Like the Etruscans, the Romans assimilated many Greek artistic and building practices, along with the Greek state religion. The Roman religion came to include a more personal worship of ancestors and deified Roman rulers. Rome and Greece, nearby geographically, were mutually aware of one another for centuries before Rome conquered Corinth (in Greece) in 146 BCE. Victors of battles brought Greek objects, architecture, and beliefs back to Rome even earlier in the third century BCE, where Greek culture would become popular among the locals. Romans were also, however, tremendous innovators: they created their own language, Latin, and developed more practical architecture than their predecessors. Artistically, they nurtured Greek humanist naturalism into astounding feats of realism.
Consider building up diagnostic terms like “realism” slowly. You may have introduced “stylization” with the Near East, “idealism” with the Egyptians, and “naturalism” with the Greeks. With those touchstones in hand, students will be prepared to differentiate the term “realism” in the Roman lecture without becoming overwhelmed. Pairing that with the term “verism” can be helpful if you explain that the prefix “ver-” stands for truth (veracity, verify, very).
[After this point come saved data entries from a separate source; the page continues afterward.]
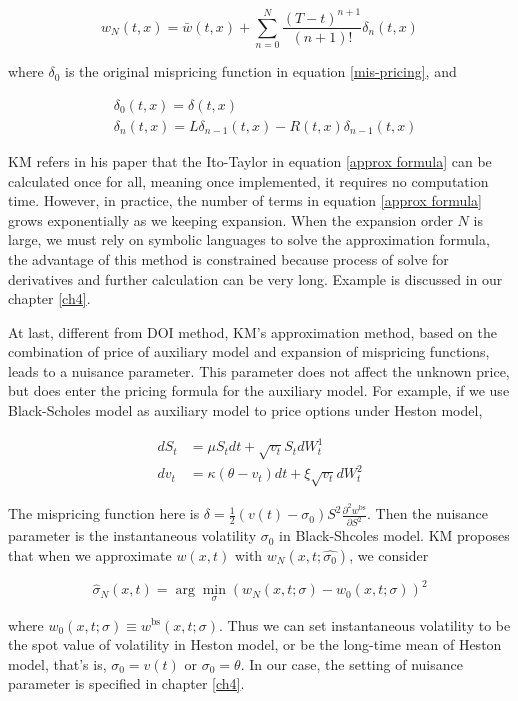 \begin{equation}\label{approx formula}
    w_{N}(t, x)=\bar{w}(t,x)+\sum_{n=0}^{N} \frac{(T-t)^{n+1}}{(n+1) !} \delta_{n}(t, x)
\end{equation}

\noindent where $\delta_0$ is the original mispricing function in equation \eqref{mis-pricing}, and

\begin{equation}
    \begin{aligned}
        &\delta_0(t,x) = \delta(t,x) \\
        &\delta_{n}(t, x)=L \delta_{n-1}(t, x)-R(t, x) \delta_{n-1}(t, x)
        \end{aligned}
\end{equation}

KM refers in his paper that the Ito-Taylor in equation \eqref{approx formula} can be calculated once for all, meaning once implemented, it requires no computation time. However, in practice, the number of terms in equation \eqref{approx formula} grows exponentially as we keeping expansion. When the expansion order $N$ is large, we must rely on symbolic languages to solve the approximation formula, the advantage of this method is constrained because process of solve for derivatives and further calculation can be very long. Example is discussed in our chapter \ref{ch4}.

At last, different from DOI method, KM's approximation method, based on the combination of price of auxiliary model and expansion of mispricing functions, leads to a nuisance parameter. This parameter does not affect the unknown price, but does enter the pricing formula for the auxiliary model. For example, if we use Black-Scholes model as auxiliary model to price options under Heston model, 

$$
\begin{aligned}
    d S_{t}&=\mu S_{t} d t+\sqrt{v_{t}} S_{t} d W_{t}^{1} \\
    d v_{t}&=\kappa\left(\theta-v_{t}\right) d t+\xi \sqrt{v_{t}} d W_{t}^{2}
\end{aligned}
$$

\noindent The mispricing function here is $\delta = \frac{1}{2}(v(t)-\sigma_0)S^2 \frac{\partial^2 w^{\text{bs}}}{\partial S^2}. $ Then the nuisance parameter is the instantaneous volatility $\sigma_0$ in Black-Shcoles model. KM proposes that when we approximate $w(x,t)$ with $w_N(x,t;\hat{\sigma_0})$, we consider

$$
\hat{\sigma}_{N}(x, t)=\arg \min _{\sigma}\left(w_{N}(x, t ; \sigma)-w_{0}(x, t ; \sigma)\right)^{2}
$$

\noindent where $w_{0}(x, t ; \sigma)\equiv w^{\text{bs}}(x, t ; \sigma)$. Thus we can set instantaneous volatility to be the spot value of volatility in Heston model, or be the long-time mean of Heston model, that's is, $\sigma_0 = v(t)$ or $\sigma_0 = \theta$. In our case, the setting of nuisance parameter is specified in chapter \ref{ch4}.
So a realistic sculpture tells some truth about a person, potentially beyond their natural appearance, that can lead to defining a “portrait.” The Romans’ history of ancestor veneration and their making of death masks contributed to their love of portraiture. You might show the class some death masks of celebrities like Beethoven or Alfred Hitchcock, or find others here. Does a portrait have to be veristic? We shall see.
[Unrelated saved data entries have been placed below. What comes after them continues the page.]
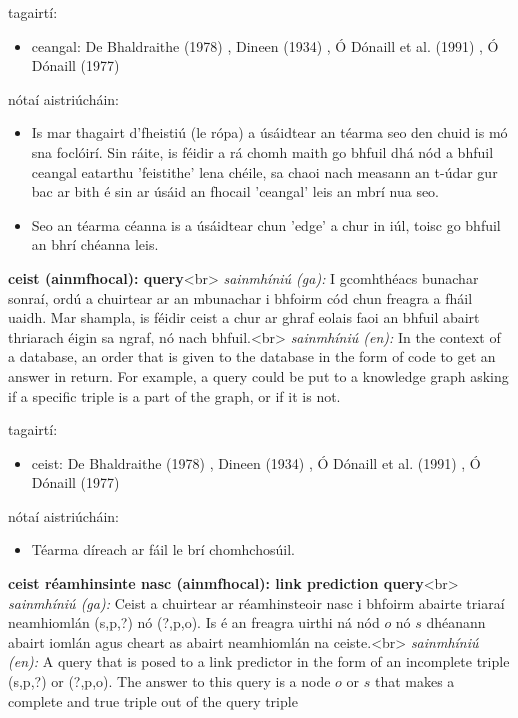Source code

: \documentclass{article}
\begin{document}
tagairtí:
\begin{itemize}
	\item ceangal: De Bhaldraithe (1978) \cite{de-bhaldraithe}, Dineen (1934) \cite{dineen}, Ó Dónaill et al. (1991) \cite{focloir-beag}, Ó Dónaill (1977) \cite{odonaill}
\end{itemize}

nótaí aistriúcháin:
\begin{itemize}
	\item Is mar thagairt d'fheistiú (le rópa) a úsáidtear an téarma seo den chuid is mó sna foclóirí. Sin ráite, is féidir a rá chomh maith go bhfuil dhá nód a bhfuil ceangal eatarthu 'feistithe' lena chéile, sa chaoi nach measann an t-údar gur bac ar bith é sin ar úsáid an fhocail 'ceangal' leis an mbrí nua seo.
	\item Seo an téarma céanna is a úsáidtear chun 'edge' a chur in iúl, toisc go bhfuil an bhrí chéanna leis.
\end{itemize}


\textbf{ceist (ainmfhocal): query}<br>
\textit{sainmhíniú (ga):} I gcomhthéacs bunachar sonraí, ordú a chuirtear ar an mbunachar i bhfoirm cód chun freagra a fháil uaidh. Mar shampla, is féidir ceist a chur ar ghraf eolais faoi an bhfuil abairt thriarach éigin sa ngraf, nó nach bhfuil.<br>
\textit{sainmhíniú (en):} In the context of a database, an order that is given to the database in the form of code to get an answer in return. For example, a query could be put to a knowledge graph asking if a specific triple is a part of the graph, or if it is not.

tagairtí:
\begin{itemize}
	\item ceist: De Bhaldraithe (1978) \cite{de-bhaldraithe}, Dineen (1934) \cite{dineen}, Ó Dónaill et al. (1991) \cite{focloir-beag}, Ó Dónaill (1977) \cite{odonaill}
\end{itemize}

nótaí aistriúcháin:
\begin{itemize}
	\item Téarma díreach ar fáil le brí chomhchosúil.
\end{itemize}


\textbf{ceist réamhinsinte nasc (ainmfhocal): link prediction query}<br>
\textit{sainmhíniú (ga):} Ceist a chuirtear ar réamhinsteoir nasc i bhfoirm abairte triaraí neamhiomlán (s,p,?) nó (?,p,o). Is é an freagra uirthi ná nód $o$ nó $s$ dhéanann abairt iomlán agus cheart as abairt neamhiomlán na ceiste.<br>
\textit{sainmhíniú (en):} A query that is posed to a link predictor in the form of an incomplete triple (s,p,?) or (?,p,o). The answer to this query is a node $o$ or $s$ that makes a complete and true triple out of the query triple
\end{document}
The bronze sculpture of Aulus Metellus is a great introduction to Roman Republican values of wisdom and authority. Consider why an orator or senator is not depicted in the Greek manner, nude and athletic. Or consider how portraiture can be related to propaganda. There is so much specific information about his age, class, and even vocation encoded in Aulus’ face and hairstyle—not to mention his name at the hem of the garment. Students may be able to guess at his role in society simply based on his gesture. Point out the way that gestures communicate with a contemporary portrait of President Obama. (He often smiles and crosses his arms at the same time: “I’m stern, but approachable.”) Photos of Obama standing in front of the Capitol building give you an opportunity to segue into why the early Americans chose the Roman mode for their government buildings.
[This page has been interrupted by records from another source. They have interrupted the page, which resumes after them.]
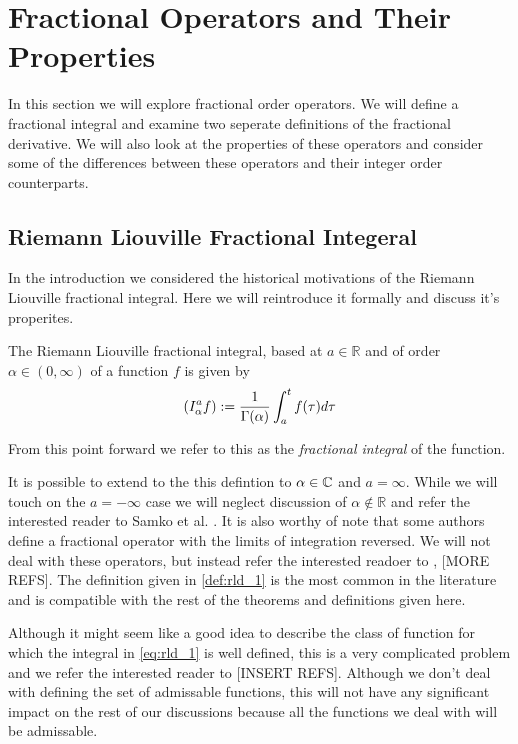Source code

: \section{Fractional Operators and Their Properties}
In this section we will explore fractional order operators. We will define a fractional integral and examine two seperate definitions of the fractional derivative. We will also look at the properties of these operators and consider some of the differences between these operators and their integer order counterparts.

\subsection{Riemann Liouville Fractional Integeral}
In the introduction we considered the historical motivations of the Riemann Liouville fractional integral. Here we will reintroduce it formally and discuss it's properites.

\begin{definition}
\label{def:rld_1}
The Riemann Liouville fractional integral, based at $ a \in \mathbb{R} $ and of order $ \alpha \in (0, \infty) $ of a function $ f $ is given by
\begin{align}
    \label{eq:rld_1}
    \left( I_{\alpha}^{a} f \right) := \frac{1}{\Gamma(\alpha)} \int_a^t f(\tau) d\tau
\end{align}
\end{definition}
From this point forward we refer to this as the \emph{fractional integral} of the function.

It is possible to extend to the this defintion to $ \alpha \in \mathbb{C} $ and $ a = \infty $. While we will touch on the $ a = -\infty $ case we will neglect discussion of $ \alpha \not\in \mathbb{R} $ and refer the interested reader to Samko et al. \cite{Samko1993}.  It is also worthy of note that some authors define a fractional operator with the limits of integration reversed. We will not deal with these operators, but instead refer the interested readoer to \cite{Samko1993}, [MORE REFS]. The definition given in \ref{def:rld_1} is the most common in the literature and is compatible with the rest of the theorems and definitions given here.

Although it might seem like a good idea to describe the class of function for which the integral in \eqref{eq:rld_1} is well defined, this is a very complicated problem and we refer the interested reader to [INSERT REFS]. Although we don't deal with defining the set of admissable functions, this will not have any significant impact on the rest of our discussions because all the functions we deal with will be admissable. 

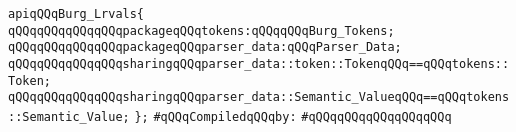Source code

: \verb|apiqQQqBurg_Lrvals{|\newline
\verb|qQQqqQQqqQQqqQQqpackageqQQqtokens:qQQqqQQqBurg_Tokens;|\newline
\verb|qQQqqQQqqQQqqQQqpackageqQQqparser_data:qQQqParser_Data;|\newline
\verb|qQQqqQQqqQQqqQQqsharingqQQqparser_data::token::TokenqQQq==qQQqtokens::Token;|\newline
\verb|qQQqqQQqqQQqqQQqsharingqQQqparser_data::Semantic_ValueqQQq==qQQqtokens::Semantic_Value;|\newline
\verb|};|\newline
\newline
\verb|#qQQqCompiledqQQqby:|\newline
\verb|#qQQqqQQqqQQqqQQqqQQq|\newline
\newline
Rehearse the markers of verism on the bust of Pompey the Great. The frank likeness, with its close-set eyes and paunchy chin, seems difficult to reconcile with the historical memory of such a powerful man. For all its honesty, Pompey’s portrait also manages to affect Alexander the Great (and all the associations of epic leadership) with its tousled locks. Pompey’s greatness comes up in the first few pages of Shakespeare’s Julius Caesar. That story shifts the lecture to the genesis of the Roman Empire.